How Many Dots to Connect? Defining Sustainability in the Curriculum Pt. 1
By Julian Dautremont-Smith
Chief Sustainability Officer
Alfred State College
In an effort to track progress in sustainability education and promote sustainability courses, many colleges and universities have attempted to identify which courses they offer integrate sustainability concepts. As Alfred State is starting to move in this direction, I recently analyzed almost 160 definitions of “sustainability in the curriculum” submitted by participants in the Sustainability Tracking, Assessment & Rating System (STARS). To enhance the comparability over time and with other institutions, I was hoping to find examples of definitions that are clear, specific, and require little subjective interpretation. At a minimum, I was looking for definitions that were explicit in how to deal with potential grey areas.
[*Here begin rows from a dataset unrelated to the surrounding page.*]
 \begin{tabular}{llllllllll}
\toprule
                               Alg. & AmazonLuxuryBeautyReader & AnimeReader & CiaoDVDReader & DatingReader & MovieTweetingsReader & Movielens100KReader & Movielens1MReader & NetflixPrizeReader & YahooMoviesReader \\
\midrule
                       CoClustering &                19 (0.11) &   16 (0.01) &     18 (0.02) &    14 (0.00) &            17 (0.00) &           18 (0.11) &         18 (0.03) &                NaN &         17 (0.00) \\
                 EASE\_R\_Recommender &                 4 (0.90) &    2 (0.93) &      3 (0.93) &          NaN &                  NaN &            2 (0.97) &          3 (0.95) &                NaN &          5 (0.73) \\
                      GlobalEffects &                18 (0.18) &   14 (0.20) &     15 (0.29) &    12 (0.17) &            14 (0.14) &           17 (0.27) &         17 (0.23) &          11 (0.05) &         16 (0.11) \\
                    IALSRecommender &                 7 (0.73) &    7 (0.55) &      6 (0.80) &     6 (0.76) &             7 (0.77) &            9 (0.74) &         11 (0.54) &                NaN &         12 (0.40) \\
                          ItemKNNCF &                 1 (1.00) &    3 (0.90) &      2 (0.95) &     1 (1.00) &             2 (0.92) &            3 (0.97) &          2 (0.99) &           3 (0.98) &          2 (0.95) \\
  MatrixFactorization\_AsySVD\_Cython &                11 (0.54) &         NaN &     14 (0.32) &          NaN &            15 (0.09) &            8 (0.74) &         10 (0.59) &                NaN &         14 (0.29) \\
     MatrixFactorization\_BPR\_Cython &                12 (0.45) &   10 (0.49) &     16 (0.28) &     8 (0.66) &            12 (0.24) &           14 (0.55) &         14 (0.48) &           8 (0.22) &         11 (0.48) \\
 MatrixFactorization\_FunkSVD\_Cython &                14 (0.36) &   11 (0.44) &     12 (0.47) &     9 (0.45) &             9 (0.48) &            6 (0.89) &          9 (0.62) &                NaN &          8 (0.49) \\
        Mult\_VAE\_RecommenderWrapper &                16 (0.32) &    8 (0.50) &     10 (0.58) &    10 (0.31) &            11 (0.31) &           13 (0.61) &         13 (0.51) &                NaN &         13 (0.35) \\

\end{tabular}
Unfortunately, I found many of the definitions to be fairly ambiguous. Perhaps as a result, even institutions that used similar definitions often seemed to interpret them differently when it came time to classify courses. The experience confirmed what a number of STARS users and reviewers have argued - the curriculum data available through STARS do not allow for meaningful comparisons between institutions. This post, the first of a two-part article, summarizes my findings. In Part 2, I’ll actually propose some new definitions for sustainability courses that I believe will generate better and more comparable data.
Overall, I found that the definitions of sustainability in the curriculum that institutions provided could be organized into 4 main groups:
- Roughly a quarter repeat the definitions of “sustainability-focused” and “sustainability-related” courses from the STARS Technical Manual almost verbatim.
- About 17 percent provide only a general definition of sustainability (often the standard Brundtland definition) and don’t say anything directly about what it means in the curriculum.
- Another 30 percent define sustainability education, but do not distinguish between sustainability-focused and sustainability-related courses.
- The remaining 28 percent provide an institution-specific definition of sustainability-focused and sustainability-related courses that went beyond upon the generic definition provided in the Technical Manual.
Disconcertingly, this means that although classifying courses as sustainability-focused or -related is necessary to earn many of the curriculum points in STARS, almost half (47%) of STARS participants submitted definitions that are clearly inadequate for this task. And, almost half of those who did distinguish between sustainability-focused and -related courses just used the definition supplied by STARS, which was intended as a starting point rather than a complete definition. Even many of those institutions that took the time to develop their own definitions ended up with definitions that contained substantial wiggle room and left a lot to individual judgment.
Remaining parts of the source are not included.